On Fri, 13 Apr 2001, Peter Donald wrote:

> At 08:16  12/4/01 -0400, Sam Ruby wrote:
> >If you accept that you are in a world where interfaces that you are
> >depending on change frequently, then the problem to solve is optimizing the
> >communication paths.
> >
> >I don't accept that reality.
> >
> >I bet that 98% of the servlets out there would compile just fine against a
> >version of servlet.jar that was built two years ago.  I bet that 98% of
> >these servlets will compile just fine against the version of servlet.jar
> >that will be built two years from now.
> >
> >The same can not be said for applications which depend on avalon or
> >turbine.  Not two years, not one year, not six months, not three months.
> >Heck, I doubt that 98% of the applications which depend on turbine would
> >compile against the version of turbine that WAS BUILT LAST NIGHT.
> 
> Welcome to opensource! Standards are not done here - we can implement them
> but we don't build them - for those please go elsewhere
> (IETF/W3C/JCP/Other). One of the advantages of opensource is people are
> free to adapt them to their own environments. Hence they do. If you want
> static versions go buy something from a major vendor. Even those generally
> do complete changes every major version (see MS and their DX1-8 or MFC
> versions).
> 

In a backhanded way, I agree with this sentiment -- open source is
demonstrably good at creating great implementations, and not so good at
creating specifications.  I suspect this is partly/mostly because many
open source developers rebel against the very disciplines that a
"standard" implies.  (If you want a fight, let's talk about where the
curly braces should go on an "if" statement :-).

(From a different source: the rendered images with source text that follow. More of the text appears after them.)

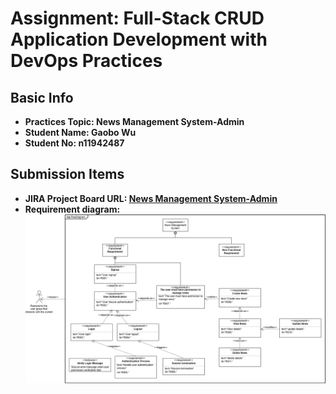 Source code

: # **Assignment: Full-Stack CRUD Application Development with DevOps Practices**

## Basic Info

* **Practices Topic: News Management System-Admin**
* **Student Name: Gaobo Wu**
* **Student No: n11942487**

## Submission Items

* **JIRA Project Board URL: [News Management System-Admin](https://bluewu129.atlassian.net/jira/software/projects/NMSA/summary)**
* **Requirement diagram: ![](https://github.com/Bluewu129/sdlapps/blob/main/doc/NEWS_MIS_SysML.png)**
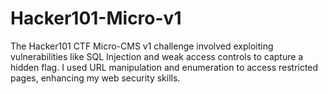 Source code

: # Hacker101-Micro-v1
The Hacker101 CTF Micro-CMS v1 challenge involved exploiting vulnerabilities like SQL Injection and weak access controls to capture a hidden flag. I used URL manipulation and enumeration to access restricted pages, enhancing my web security skills.
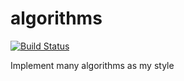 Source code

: # algorithms

[![Build Status](https://travis-ci.org/seunghun-kim/algorithms.svg?branch=develop)](https://travis-ci.org/seunghun-kim/algorithms)

Implement many algorithms as my style
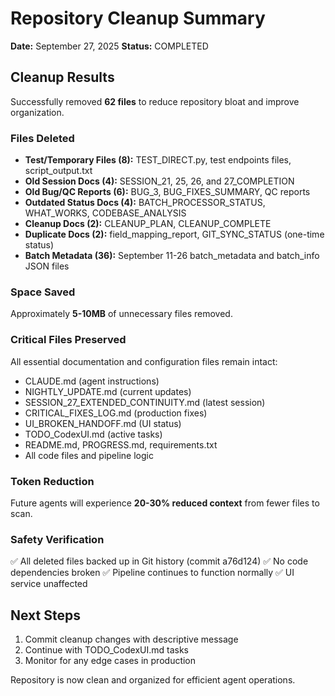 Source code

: # Repository Cleanup Summary
**Date:** September 27, 2025
**Status:** COMPLETED

## Cleanup Results
Successfully removed **62 files** to reduce repository bloat and improve organization.

### Files Deleted
- **Test/Temporary Files (8):** TEST_DIRECT.py, test endpoints files, script_output.txt
- **Old Session Docs (4):** SESSION_21, 25, 26, and 27_COMPLETION
- **Old Bug/QC Reports (6):** BUG_3, BUG_FIXES_SUMMARY, QC reports
- **Outdated Status Docs (4):** BATCH_PROCESSOR_STATUS, WHAT_WORKS, CODEBASE_ANALYSIS
- **Cleanup Docs (2):** CLEANUP_PLAN, CLEANUP_COMPLETE
- **Duplicate Docs (2):** field_mapping_report, GIT_SYNC_STATUS (one-time status)
- **Batch Metadata (36):** September 11-26 batch_metadata and batch_info JSON files

### Space Saved
Approximately **5-10MB** of unnecessary files removed.

### Critical Files Preserved
All essential documentation and configuration files remain intact:
- CLAUDE.md (agent instructions)
- NIGHTLY_UPDATE.md (current updates)
- SESSION_27_EXTENDED_CONTINUITY.md (latest session)
- CRITICAL_FIXES_LOG.md (production fixes)
- UI_BROKEN_HANDOFF.md (UI status)
- TODO_CodexUI.md (active tasks)
- README.md, PROGRESS.md, requirements.txt
- All code files and pipeline logic

### Token Reduction
Future agents will experience **20-30% reduced context** from fewer files to scan.

### Safety Verification
✅ All deleted files backed up in Git history (commit a76d124)
✅ No code dependencies broken
✅ Pipeline continues to function normally
✅ UI service unaffected

## Next Steps
1. Commit cleanup changes with descriptive message
2. Continue with TODO_CodexUI.md tasks
3. Monitor for any edge cases in production

Repository is now clean and organized for efficient agent operations. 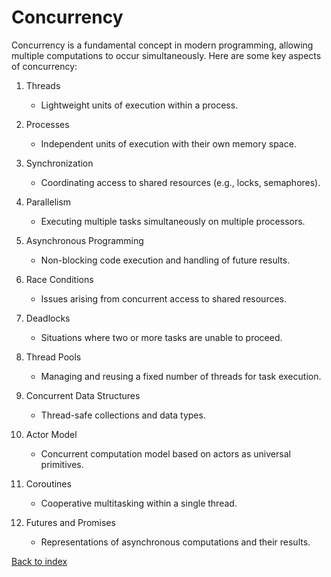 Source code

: # Concurrency

Concurrency is a fundamental concept in modern programming, allowing multiple computations to occur simultaneously. Here are some key aspects of concurrency:

1. Threads
   - Lightweight units of execution within a process.

2. Processes
   - Independent units of execution with their own memory space.

3. Synchronization
   - Coordinating access to shared resources (e.g., locks, semaphores).

4. Parallelism
   - Executing multiple tasks simultaneously on multiple processors.

5. Asynchronous Programming
   - Non-blocking code execution and handling of future results.

6. Race Conditions
   - Issues arising from concurrent access to shared resources.

7. Deadlocks
   - Situations where two or more tasks are unable to proceed.

8. Thread Pools
   - Managing and reusing a fixed number of threads for task execution.

9. Concurrent Data Structures
   - Thread-safe collections and data types.

10. Actor Model
    - Concurrent computation model based on actors as universal primitives.

11. Coroutines
    - Cooperative multitasking within a single thread.

12. Futures and Promises
    - Representations of asynchronous computations and their results.

[Back to index](../README.md) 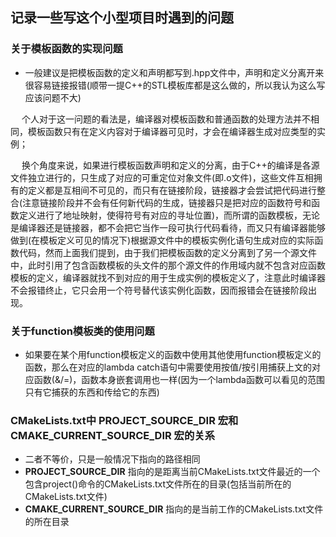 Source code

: ## 记录一些写这个小型项目时遇到的问题
### 关于模板函数的实现问题
- 一般建议是把模板函数的定义和声明都写到.hpp文件中，声明和定义分离开来很容易链接报错(顺带一提C++的STL模板库都是这么做的，所以我认为这么写应该问题不大)

&emsp; 个人对于这一问题的看法是，编译器对模板函数和普通函数的处理方法并不相同，模板函数只有在定义内容对于编译器可见时，才会在编译器生成对应类型的实例；

&emsp; 换个角度来说，如果进行模板函数声明和定义的分离，由于C++的编译是各源文件独立进行的，只生成了对应的可重定位对象文件(即.o文件)，这些文件互相拥有的定义都是互相间不可见的，而只有在链接阶段，链接器才会尝试把代码进行整合(注意链接阶段并不会有任何新代码的生成，链接器只是把对应的函数符号和函数定义进行了地址映射，使得符号有对应的寻址位置)，而所谓的函数模板，无论是编译器还是链接器，都不会把它当作一段可执行代码看待，而又只有编译器能够做到(在模板定义可见的情况下)根据源文件中的模板实例化语句生成对应的实际函数代码，然而上面我们提到，由于我们把模板函数的定义分离到了另一个源文件中，此时引用了包含函数模板的头文件的那个源文件的作用域内就不包含对应函数模板的定义，编译器就找不到对应的用于生成实例的模板定义了，注意此时编译器不会报错终止，它只会用一个符号替代该实例化函数，因而报错会在链接阶段出现。

### 关于function模板类的使用问题
- 如果要在某个用function模板定义的函数中使用其他使用function模板定义的函数，那么在对应的lambda catch语句中需要使用按值/按引用捕获上文的对应函数(&/=)，函数本身嵌套调用也一样(因为一个lambda函数可以看见的范围只有它捕获的东西和传给它的东西)

### CMakeLists.txt中 PROJECT_SOURCE_DIR 宏和 CMAKE_CURRENT_SOURCE_DIR 宏的关系
- 二者不等价，只是一般情况下指向的路径相同
- **PROJECT_SOURCE_DIR** 指向的是距离当前CMakeLists.txt文件最近的一个包含project()命令的CMakeLists.txt文件所在的目录(包括当前所在的CMakeLists.txt文件)
- **CMAKE_CURRENT_SOURCE_DIR** 指向的是当前工作的CMakeLists.txt文件的所在目录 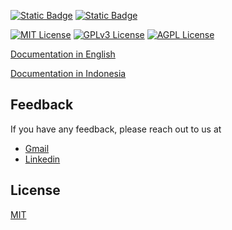 [![Static Badge](https://img.shields.io/badge/Framework-Flutter-blue?style=f)](https://flutter.dev/)
[![Static Badge](https://img.shields.io/badge/Language-Dart-blue?style=f)](https://dart.dev/)

[![MIT License](https://img.shields.io/badge/License-MIT-green.svg)](https://choosealicense.com/licenses/mit/)
[![GPLv3 License](https://img.shields.io/badge/License-GPL%20v3-yellow.svg)](https://opensource.org/licenses/)
[![AGPL License](https://img.shields.io/badge/license-AGPL-blue.svg)](http://www.gnu.org/licenses/agpl-3.0)

[Documentation in English](./documentation/README.en.md)

[Documentation in Indonesia](./documentation/README.id.md)



## Feedback

If you have any feedback, please reach out to us at

- [Gmail](https://mail.google.com/mail/?view=cm&fs=1&to=anggerrakasanjayapamungkas@gmail.com&su=Hi)
- [Linkedin](https://www.linkedin.com/in/anggerrakasanjaya/)

## License

[MIT](https://choosealicense.com/licenses/mit/)

[better_comments_plugin]: https://marketplace.visualstudio.com/items?itemName=aaron-bond.better-comments
[json_to_dart_model]: https://marketplace.visualstudio.com/items?itemName=hirantha.json-to-dart
[clean_architecture_plugin]: https://marketplace.visualstudio.com/items?itemName=FullyStackedDevelopment.flutter-clean-architecture-scaffold
[bloc_plugin]: https://marketplace.visualstudio.com/items?itemName=FelixAngelov.bloc
[dart_language_badge]: https://img.shields.io/badge/Language-Dart-blue

<!-- [license]: https://img.shields.io/badge/license-MIT-lightgrey.svg?style=flat
[team]: https://img.shields.io/badge/Made%20with%20❤%EF%B8%8F-by%20Emerging%20Product%20Team-red.svg
[flutter_localizations_link]: https://api.flutter.dev/flutter/flutter_localizations/flutter_localizations-library.html
[internationalization_link]: https://flutter.dev/docs/development/accessibility-and-localization/internationalization
[plugin_bloc]: https://plugins.jetbrains.com/plugin/12129-bloc
[plugin_clean_arch]: https://plugins.jetbrains.com/plugin/13470-clean-architecture-for-flutter
[plugin_flutter_intl]: https://plugins.jetbrains.com/plugin/13666-flutter-intl
[vs_plugin_bloc]: https://marketplace.visualstudio.com/items?itemName=FelixAngelov.bloc -->
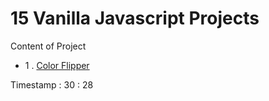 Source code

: # 15 Vanilla Javascript Projects

Content of Project
- 1 .  [Color Flipper](../01-color-flipper/ReadMe.md)



Timestamp : 30 : 28  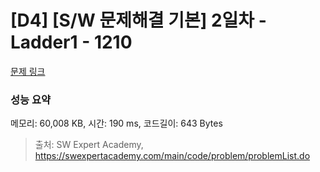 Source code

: # [D4] [S/W 문제해결 기본] 2일차 - Ladder1 - 1210 

[문제 링크](https://swexpertacademy.com/main/code/problem/problemDetail.do?contestProbId=AV14ABYKADACFAYh) 

### 성능 요약

메모리: 60,008 KB, 시간: 190 ms, 코드길이: 643 Bytes



> 출처: SW Expert Academy, https://swexpertacademy.com/main/code/problem/problemList.do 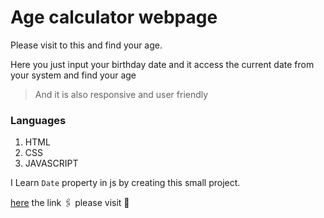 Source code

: # Age calculator webpage 

Please visit to this and find your age.

Here you just input your birthday date and it access the current date from your system and find your age

> And it is also responsive and user friendly

### Languages
1. HTML
2. CSS
3. JAVASCRIPT 

I Learn `Date` property in js by creating this small project.

[here](https://geruindu.github.io/Age-Calculator/ "Visit link") the link 🖇️ please visit 🙏
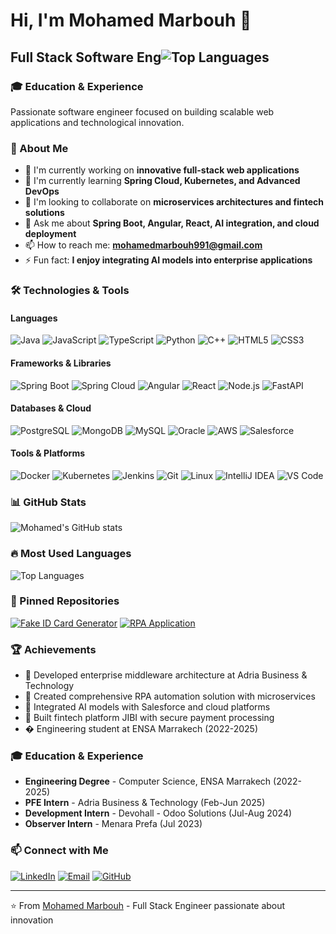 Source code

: # Hi, I'm Mohamed Marbouh 👋

## Full Stack Software Eng![Top Languages](https://github-readme-stats.vercel.app/api/top-langs/?username=GithubMarbouh&layout=compact&theme=dark)

### 🎓 Education & Experience

Passionate software engineer focused on building scalable web applications and technological innovation.

### 🚀 About Me
- 🔭 I'm currently working on **innovative full-stack web applications**
- 🌱 I'm currently learning **Spring Cloud, Kubernetes, and Advanced DevOps**
- 👯 I'm looking to collaborate on **microservices architectures and fintech solutions**
- 💬 Ask me about **Spring Boot, Angular, React, AI integration, and cloud deployment**
- 📫 How to reach me: **mohamedmarbouh991@gmail.com**
- ⚡ Fun fact: **I enjoy integrating AI models into enterprise applications**

### 🛠️ Technologies & Tools

#### Languages
![Java](https://img.shields.io/badge/-Java-007396?style=flat&logo=java&logoColor=white)
![JavaScript](https://img.shields.io/badge/-JavaScript-F7DF1E?style=flat&logo=javascript&logoColor=black)
![TypeScript](https://img.shields.io/badge/-TypeScript-3178C6?style=flat&logo=typescript&logoColor=white)
![Python](https://img.shields.io/badge/-Python-3776AB?style=flat&logo=python&logoColor=white)
![C++](https://img.shields.io/badge/-C++-00599C?style=flat&logo=c%2B%2B&logoColor=white)
![HTML5](https://img.shields.io/badge/-HTML5-E34F26?style=flat&logo=html5&logoColor=white)
![CSS3](https://img.shields.io/badge/-CSS3-1572B6?style=flat&logo=css3&logoColor=white)

#### Frameworks & Libraries
![Spring Boot](https://img.shields.io/badge/-Spring%20Boot-6DB33F?style=flat&logo=spring&logoColor=white)
![Spring Cloud](https://img.shields.io/badge/-Spring%20Cloud-6DB33F?style=flat&logo=spring&logoColor=white)
![Angular](https://img.shields.io/badge/-Angular-DD0031?style=flat&logo=angular&logoColor=white)
![React](https://img.shields.io/badge/-React-61DAFB?style=flat&logo=react&logoColor=black)
![Node.js](https://img.shields.io/badge/-Node.js-339933?style=flat&logo=node.js&logoColor=white)
![FastAPI](https://img.shields.io/badge/-FastAPI-009688?style=flat&logo=fastapi&logoColor=white)

#### Databases & Cloud
![PostgreSQL](https://img.shields.io/badge/-PostgreSQL-336791?style=flat&logo=postgresql&logoColor=white)
![MongoDB](https://img.shields.io/badge/-MongoDB-47A248?style=flat&logo=mongodb&logoColor=white)
![MySQL](https://img.shields.io/badge/-MySQL-4479A1?style=flat&logo=mysql&logoColor=white)
![Oracle](https://img.shields.io/badge/-Oracle-F80000?style=flat&logo=oracle&logoColor=white)
![AWS](https://img.shields.io/badge/-AWS-232F3E?style=flat&logo=amazon-aws&logoColor=white)
![Salesforce](https://img.shields.io/badge/-Salesforce-00A1E0?style=flat&logo=salesforce&logoColor=white)

#### Tools & Platforms
![Docker](https://img.shields.io/badge/-Docker-2496ED?style=flat&logo=docker&logoColor=white)
![Kubernetes](https://img.shields.io/badge/-Kubernetes-326CE5?style=flat&logo=kubernetes&logoColor=white)
![Jenkins](https://img.shields.io/badge/-Jenkins-D24939?style=flat&logo=jenkins&logoColor=white)
![Git](https://img.shields.io/badge/-Git-F05032?style=flat&logo=git&logoColor=white)
![Linux](https://img.shields.io/badge/-Linux-FCC624?style=flat&logo=linux&logoColor=black)
![IntelliJ IDEA](https://img.shields.io/badge/-IntelliJ%20IDEA-000000?style=flat&logo=intellij-idea&logoColor=white)
![VS Code](https://img.shields.io/badge/-VS%20Code-007ACC?style=flat&logo=visual-studio-code&logoColor=white)

### 📊 GitHub Stats

![Mohamed's GitHub stats](https://github-readme-stats.vercel.app/api?username=GithubMarbouh&show_icons=true&theme=dark)

### 🔥 Most Used Languages

![Top Languages](https://github-readme-stats.vercel.app/api/top-langs/?username=GithubMarbouh&layout=compact&theme=dark)

### 📌 Pinned Repositories

[![Fake ID Card Generator](https://github-readme-stats.vercel.app/api/pin/?username=GithubMarbouh&repo=fake-id-generator&theme=dark)](https://github.com/GithubMarbouh/fake-id-generator)
[![RPA Application](https://github-readme-stats.vercel.app/api/pin/?username=GithubMarbouh&repo=rpa-automation&theme=dark)](https://github.com/GithubMarbouh/rpa-automation)

### 🏆 Achievements
- 🥇 Developed enterprise middleware architecture at Adria Business & Technology
- 🤖 Created comprehensive RPA automation solution with microservices
- 🧠 Integrated AI models with Salesforce and cloud platforms
- 💼 Built fintech platform JIBI with secure payment processing
- � Engineering student at ENSA Marrakech (2022-2025)

### 🎓 Education & Experience
- **Engineering Degree** - Computer Science, ENSA Marrakech (2022-2025)
- **PFE Intern** - Adria Business & Technology (Feb-Jun 2025)
- **Development Intern** - Devohall - Odoo Solutions (Jul-Aug 2024)
- **Observer Intern** - Menara Prefa (Jul 2023)

### 📫 Connect with Me

[![LinkedIn](https://img.shields.io/badge/-LinkedIn-0077B5?style=flat&logo=linkedin&logoColor=white)](https://linkedin.com/in/Mohamed-Marbouh)
[![Email](https://img.shields.io/badge/-Email-D14836?style=flat&logo=gmail&logoColor=white)](mailto:mohamedmarbouh991@gmail.com)
[![GitHub](https://img.shields.io/badge/-GitHub-181717?style=flat&logo=github&logoColor=white)](https://github.com/GithubMarbouh)

---

⭐️ From [Mohamed Marbouh](https://github.com/GithubMarbouh) - Full Stack Engineer passionate about innovation
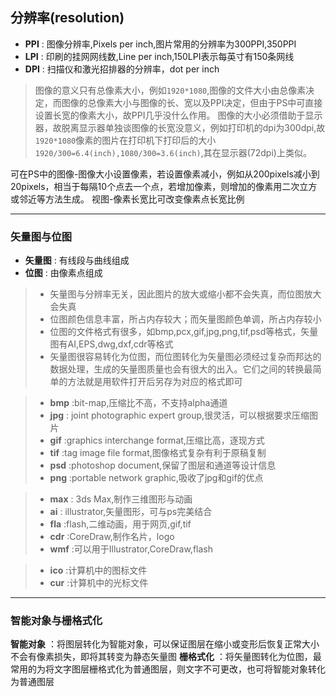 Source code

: ## 分辨率(resolution)
* **PPI** : 图像分辨率,Pixels per inch,图片常用的分辨率为300PPI,350PPI
* **LPI** : 印刷的挂网网线数,Line per inch,150LPI表示每英寸有150条网线
* **DPI** : 扫描仪和激光招排器的分辨率，dot per inch
> 图像的意义只有总像素大小，例如`1920*1080`,图像的文件大小由总像素决定，而图像的总像素大小与图像的长、宽以及PPI决定，但由于PS中可直接设置长宽的像素大小，故PPI几乎没什么作用。
> 图像的大小必须借助于显示器，故脱离显示器单独谈图像的长宽没意义，例如打印机的dpi为300dpi,故`1920*1080`像素的图片在打印机下打印后的大小`1920/300=6.4(inch),1080/300=3.6(inch)`,其在显示器(72dpi)上类似。

可在PS中的图像-图像大小设置像素，若设置像素减小，例如从200pixels减小到20pixels，相当于每隔10个点去一个点，若增加像素，则增加的像素用二次立方或邻近等方法生成。
视图-像素长宽比可改变像素点长宽比例

---
### 矢量图与位图
* **矢量图** : 有线段与曲线组成
* **位图** : 由像素点组成
> * 矢量图与分辨率无关，因此图片的放大或缩小都不会失真，而位图放大会失真
> * 位图颜色信息丰富，所占内存较大；而矢量图颜色单调，所占内存较小
> * 位图的文件格式有很多，如bmp,pcx,gif,jpg,png,tif,psd等格式，矢量图有AI,EPS,dwg,dxf,cdr等格式
> * 矢量图很容易转化为位图，而位图转化为矢量图必须经过复杂而邦达的数据处理，生成的矢量图质量也会有很大的出入。它们之间的转换最简单的方法就是用软件打开后另存为对应的格式即可

> * **bmp** :bit-map,压缩比不高，不支持alpha通道
> * **jpg** : joint photographic expert group,很灵活，可以根据要求压缩图片
> * **gif** :graphics interchange format,压缩比高，逐现方式
> * **tif** :tag image file format,图像格式复杂有利于原稿复制
> * **psd** :photoshop document,保留了图层和通道等设计信息
> * **png** :portable network graphic,吸收了jpg和gif的优点

> * **max** : 3ds Max,制作三维图形与动画
> * **ai** : illustrator,矢量图形，可与ps完美结合
> * **fla** :flash,二维动画，用于网页,gif,tif
> * **cdr** :CoreDraw,制作名片，logo
> * **wmf** :可以用于Illustrator,CoreDraw,flash

> * **ico** :计算机中的图标文件
> * **cur** :计算机中的光标文件

---
### 智能对象与栅格式化
**智能对象** ：将图层转化为智能对象，可以保证图层在缩小或变形后恢复正常大小不会有像素损失，即将其转变为静态矢量图
**栅格式化** ：将矢量图转化为位图，最常用的为将文字图层栅格式化为普通图层，则文字不可更改，也可将智能对象转化为普通图层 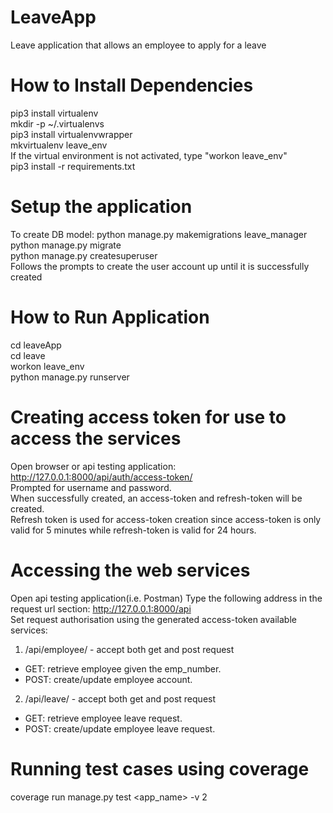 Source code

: # LeaveApp
Leave application that allows an employee to apply for a leave

# How to Install Dependencies
pip3 install virtualenv <br/>
mkdir -p ~/.virtualenvs <br/>
pip3 install virtualenvwrapper <br/>
mkvirtualenv leave_env <br/>
If the virtual environment is not activated, type "workon leave_env" <br/> 
pip3 install -r requirements.txt

# Setup the application
To create DB model: python manage.py makemigrations leave_manager <br/>
python manage.py migrate <br/>
python manage.py createsuperuser <br/>
Follows the prompts to create the user account up until it is successfully created <br/>

# How to Run Application
cd leaveApp <br/>
cd leave <br/>
workon leave_env <br/>
python manage.py runserver

# Creating access token for use to access the services
Open browser or api testing application: http://127.0.0.1:8000/api/auth/access-token/ <br/>
Prompted for username and password. <br/>
When successfully created, an access-token and refresh-token will be created. <br/>
Refresh token is used for access-token creation since access-token is only valid for 5 minutes while refresh-token is valid for 24 hours. <br/>

# Accessing the web services

Open api testing application(i.e. Postman)
Type the following address in the request url section: http://127.0.0.1:8000/api <br/>
Set request authorisation using the generated access-token
available services: <br/>
1. /api/employee/ - accept both get and post request <br/>
  - GET: retrieve employee given the emp_number.<br/>
  - POST: create/update employee account.<br/>
2. /api/leave/ - accept both get and post request <br/>
  - GET: retrieve employee leave request. <br/>
  - POST: create/update employee leave request. <br/>
# Running test cases using coverage
coverage run manage.py test <app_name> -v 2



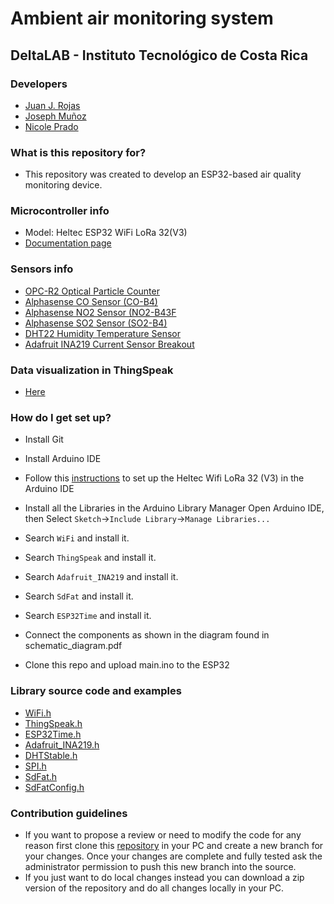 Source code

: Ambient air monitoring system
============
## DeltaLAB - Instituto Tecnológico de Costa Rica

### Developers

* [Juan J. Rojas](mailto:juan.rojas@itcr.ac.cr) 
* [Joseph Muñoz](mailto:munozcascante.j@estudiantec.cr)
* [Nicole Prado](mailto:nicoleprado@estudiantec.cr)

### What is this repository for? ###

* This repository was created to develop an ESP32-based air quality monitoring device.

### Microcontroller info

* Model: Heltec ESP32 WiFi LoRa 32(V3)
* [Documentation page](https://heltec.org/project/wifi-lora-32-v3/)

### Sensors info

* [OPC-R2 Optical Particle Counter](https://drive.google.com/file/d/1VDuOj8a8o7cUKEGa6ehXuCjHjkZSZghj/view?usp=drivesdk)
* [Alphasense CO Sensor (CO-B4)](https://drive.google.com/file/d/1JNV_i5KHD0BKV2ffySytdRTA-Bh3-L8U/view?usp=drive_link)
* [Alphasense NO2 Sensor (NO2-B43F](https://drive.google.com/file/d/1ekLD1FF8v9zRlR9MNiv1X1ECm4lZbT9F/view?usp=drive_link)
* [Alphasense SO2 Sensor (SO2-B4)](https://drive.google.com/file/d/1T6IZ1pmTH6bRZZzv0rK4N2md5-tMnQ_p/view?usp=drive_link)
* [DHT22 Humidity Temperature Sensor](https://drive.google.com/file/d/1V-DVVbrcwCpVjzvk9U7t66gLOcytCYI-/view?usp=drive_link)
* [Adafruit INA219 Current Sensor Breakout](https://cdn-shop.adafruit.com/datasheets/ina219.pdf)

### Data visualization in ThingSpeak

* [Here](https://thingspeak.com/channels/2363549)

### How do I get set up? ###

* Install Git
* Install Arduino IDE
* Follow this [instructions](https://docs.espressif.com/projects/arduino-esp32/en/latest/installing.html) to set up the Heltec Wifi LoRa 32 (V3) in the Arduino IDE
* Install all the Libraries in the Arduino Library Manager
Open Arduino IDE, then Select `Sketch`->`Include Library`->`Manage Libraries...`
* Search `WiFi` and install it.
* Search `ThingSpeak` and install it.
* Search `Adafruit_INA219` and install it.
* Search `SdFat` and install it.
* Search `ESP32Time` and install it.
  
* Connect the components as shown in the diagram found in schematic_diagram.pdf
* Clone this repo and upload main.ino to the ESP32

### Library source code and examples
* [WiFi.h](https://github.com/espressif/arduino-esp32/blob/master/libraries/WiFi)
* [ThingSpeak.h](https://github.com/mathworks/thingspeak-arduino/tree/master)
* [ESP32Time.h](https://github.com/fbiego/ESP32Time)
* [Adafruit_INA219.h](https://github.com/adafruit/Adafruit_INA219/tree/master)
* [DHTStable.h](https://github.com/RobTillaart/DHTstable)
* [SPI.h](https://github.com/PaulStoffregen/SPI)
* [SdFat.h](https://github.com/greiman/SdFat)
* [SdFatConfig.h](https://github.com/greiman/SdFat)

### Contribution guidelines ###

* If you want to propose a review or need to modify the code for any reason first clone this [repository](https://github.com/DeltaLabo/aams) in your PC and create a new branch for your changes. Once your changes are complete and fully tested ask the administrator permission to push this new branch into the source.
* If you just want to do local changes instead you can download a zip version of the repository and do all changes locally in your PC.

But this also raises an issue of who are the "users" we are trying to make
life easier for.  More on this below.

> >Gump doesn't solve these problems.  Peter Donald has outsmarted it.  
> 
> I haven't outsmarted it. I solved the problem that was presented. You have
> failed to pose any other problem that would make me adjust my position - I
> want low cost of entry.
> 
> Have a look at all the projects under apache umbrella. Now rate the
> activity of each project excluding people who get paid to directly work on
> products. Now correlate this with cost of entry (of which jars in CVS is a
> factor). Excluding ant for the moment what do you see? ... Which ones have
> more community behind them? Which ones store binaries in CVS? Coincidence?? ;)
> 

This paragraph begs for multiple responses, from different viewpoints (not
necessarily building on each other):

* How are you measuring "activity"?  I would guess from your statement
  that you are talking about developers doing commits -- but what about
  they users who just want to USE your project in their own work and could
  give a rip about how the thing is built.  By that measure, I would submit
  that Tomcat is far and away the most active Jakarta project, followed by
  Ant, followed by Struts, followed by everything else.  (Check download
  counts and -USER list subscriptions and activity for corroborating
  evidence).  Tomcat 3.x and Struts contains no checked in JARs, Tomcat 4
  only has patched versions of the stupid JAXP sealed jars until the next
  version of JAXP fixes that for us.

* The number of binary distro downloads of most Jakarta projects is orders
  of magnitude more than the number of people who download source distros
  or update via CVS.  Note that the popular packages for USERS include
  convenient "all in one" binary distributions, despite the fact that they
  don't use CVS to store JAR files.  (Ant is sorta an exception - they
  offer two downloads (Ant and optional.jar) but you have to go grab
  everything else yourself).

* There seems to be a theory that only people who build from source can
  contribute patches and enhancements.  That is not borne out by
  experience on the projects I'm involved in, because the source code is
  there for examination anyway -- very large percentages of patches come
  from people who are just looking at the "src" directory included with
  the binary distributions.

* Your exclusion of "people who get paid to directly work on products"
  in measuring activity doesn't sit well with me.  Is my contribution to
  Tomcat *illegitimate* because I'm paid to do it?  I guess we'd also need
  to throw out the contributions of lots of other people whose companies use
  Tomcat and who contribute to it on company time, but it's not their full
  time job.  This kind of attitude denigrates the substantial contributions
  of lots of people; you might want to rethink it.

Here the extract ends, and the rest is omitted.